Malgré la menace d'une inflation galopante, le secteur du livre résiste plutôt bien à une baisse notable de la consommation des ménages. L'institut GfK partageait ce constat en avril dernier : quand 93 % des Français envisagent de réduire les dépenses, seuls 21 % le feraient pour les achats de livres.
Le chiffre d'affaires du secteur, au premier trimestre, s'élevait à 850 millions €, en progression de 1 % par rapport à la même période de 2022, et de 19 % face aux données de 2019, dernière année de référence prépandémie.
Le Département des Études, de la prospective et des statistiques (Deps) du ministère de la Culture, au sujet du même trimestre, indique que la « hausse trimestrielle sur un an découle d’une hausse simultanée de 6 % des recettes de l’édition de livres (un segment pesant pour un tiers du secteur) et de 8 % des recettes du commerce de détail de livres ».

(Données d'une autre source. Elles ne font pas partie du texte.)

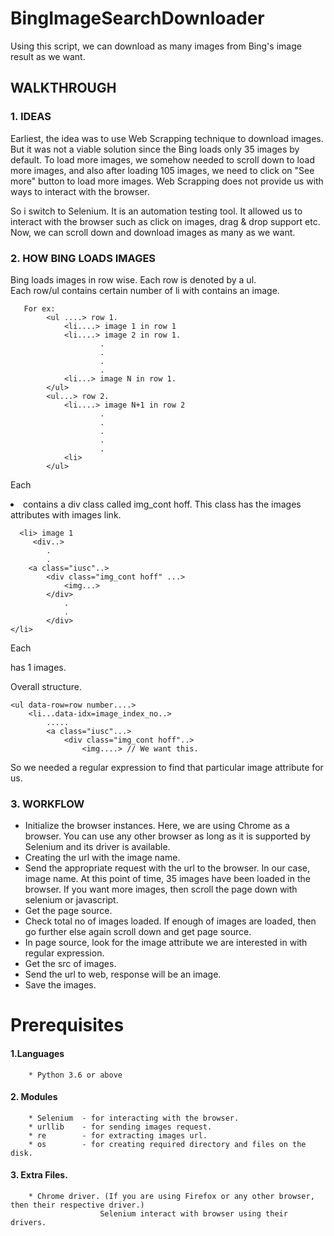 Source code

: # BingImageSearchDownloader
Using this script, we can download as many images from Bing's image result as we want.  
## WALKTHROUGH  
###    1. IDEAS
Earliest, the idea was to use Web Scrapping technique to download images.
But it was not a viable solution since the Bing loads only 35 images
by default. To load more images, we somehow needed to scroll down to load
more images, and also after loading 105 images, we need to click on "See more"
button to load more images. Web Scrapping does not provide us with ways to
interact with the browser.

So i switch to Selenium. It is an automation testing tool. It allowed us to
interact with the browser such as click on images, drag & drop support etc.
Now, we can scroll down and download images as many as we want.

###    2. HOW BING LOADS IMAGES
Bing loads images in row wise. Each row is denoted by a ul.  
Each row/ul contains certain number of li with contains an image.
       
       For ex:
            <ul ....> row 1.
                <li....> image 1 in row 1
                <li....> image 2 in row 1.
                        .
                        .
                        .
                        .
                <li...> image N in row 1.
            </ul>
            <ul...> row 2.
                <li....> image N+1 in row 2
                        .
                        .
                        .
                        .
                        .
                <li>
            </ul>

Each <li> contains a div class called img_cont hoff. This class has the images attributes with images link.
      
      <li> image 1
         <div..>
            .
            .
        <a class="iusc"..>    
            <div class="img_cont hoff" ...>
                <img...>
            </div>
                .
                .
            </div>
    </li>

Each <div class="img_cont hoff"> has 1 images.

Overall structure.

    <ul data-row=row number....>
        <li...data-idx=image_index_no..>
            .....
            <a class="iusc"...>
                <div class="img_cont hoff"..>
                    <img....> // We want this.

So we needed a regular expression to find that particular image attribute for us.
###    3. WORKFLOW
* Initialize the browser instances.
        Here, we are using Chrome as a browser. You can use any other browser as long as
        it is supported by Selenium and its driver is available.
* Creating the url with the image name.
* Send the appropriate request with the url to the browser.
        In our case, image name.
At this point of time, 35 images have been loaded in the browser.
If you want more images, then scroll the page down with selenium or javascript.
* Get the page source.
* Check total no of images loaded. If enough of images are loaded, then go further else
  again scroll down and get page source.  
* In page source, look for the image attribute we are interested in with regular expression.
* Get the src of images.
* Send the url to web, response will be an image.
* Save the images.

# Prerequisites
####    1.Languages
        * Python 3.6 or above

####    2. Modules
        * Selenium  - for interacting with the browser.
        * urllib    - for sending images request.
        * re        - for extracting images url.
        * os        - for creating required directory and files on the disk.

####    3. Extra Files.
        * Chrome driver. (If you are using Firefox or any other browser, then their respective driver.)
                        Selenium interact with browser using their drivers.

Autrement dit, la hausse des prix des ouvrages a eu une incidence significative sur les recettes du secteur. Selon l'Insee, l'indice des prix pour l'édition de livres, au premier trimestre 2023, s'élève à 138 (donnée provisoire), bien supérieur au 130,7 de la fin d'année 2022 (lui-même inférieur au 130,8 du troisième trimestre 2023, ce qui laissait espérer une stabilisation des prix).
L'année 2023 du livre ne commence donc pas trop mal, avec des ventes globales en hausse de 3 % par rapport au premier trimestre 2023, selon les chiffres du ministère de la Culture, qui s'inscrivent dans le diagnostic posé par GfK.

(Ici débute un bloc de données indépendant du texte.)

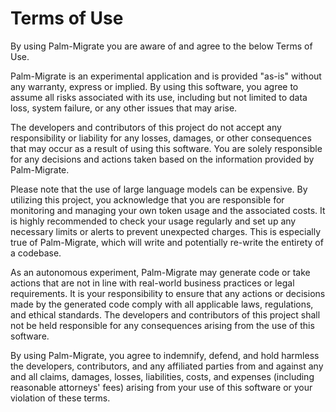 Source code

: # Terms of Use

By using Palm-Migrate you are aware of and agree to the below Terms of Use.

Palm-Migrate is an experimental application and is provided "as-is" without any warranty, express or implied. By using this software, you agree to assume all risks associated with its use, including but not limited to data loss, system failure, or any other issues that may arise.

The developers and contributors of this project do not accept any responsibility or liability for any losses, damages, or other consequences that may occur as a result of using this software. You are solely responsible for any decisions and actions taken based on the information provided by Palm-Migrate.

Please note that the use of large language models can be expensive. By utilizing this project, you acknowledge that you are responsible for monitoring and managing your own token usage and the associated costs. It is highly recommended to check your usage regularly and set up any necessary limits or alerts to prevent unexpected charges. This is especially true of Palm-Migrate, which will write and potentially re-write the entirety of a codebase.

As an autonomous experiment, Palm-Migrate may generate code or take actions that are not in line with real-world business practices or legal requirements. It is your responsibility to ensure that any actions or decisions made by the generated code comply with all applicable laws, regulations, and ethical standards. The developers and contributors of this project shall not be held responsible for any consequences arising from the use of this software.

By using Palm-Migrate, you agree to indemnify, defend, and hold harmless the developers, contributors, and any affiliated parties from and against any and all claims, damages, losses, liabilities, costs, and expenses (including reasonable attorneys' fees) arising from your use of this software or your violation of these terms.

Lorsque l'on s'intéresse de plus près aux ventes de livres de la première moitié de 2023, en volumes, on relève assez rapidement l'importante présence des romans au sein du top 10. Plusieurs noms se démarquent : Fred Vargas (Flammarion) s'impose cet été ainsi que Colleen Hoover. Ses titres (traduits en français par Pauline Vidal chez Hugo et Cie) profitent de l'effet #BookTok, via le réseau social TikTok où elle compte une forte communauté.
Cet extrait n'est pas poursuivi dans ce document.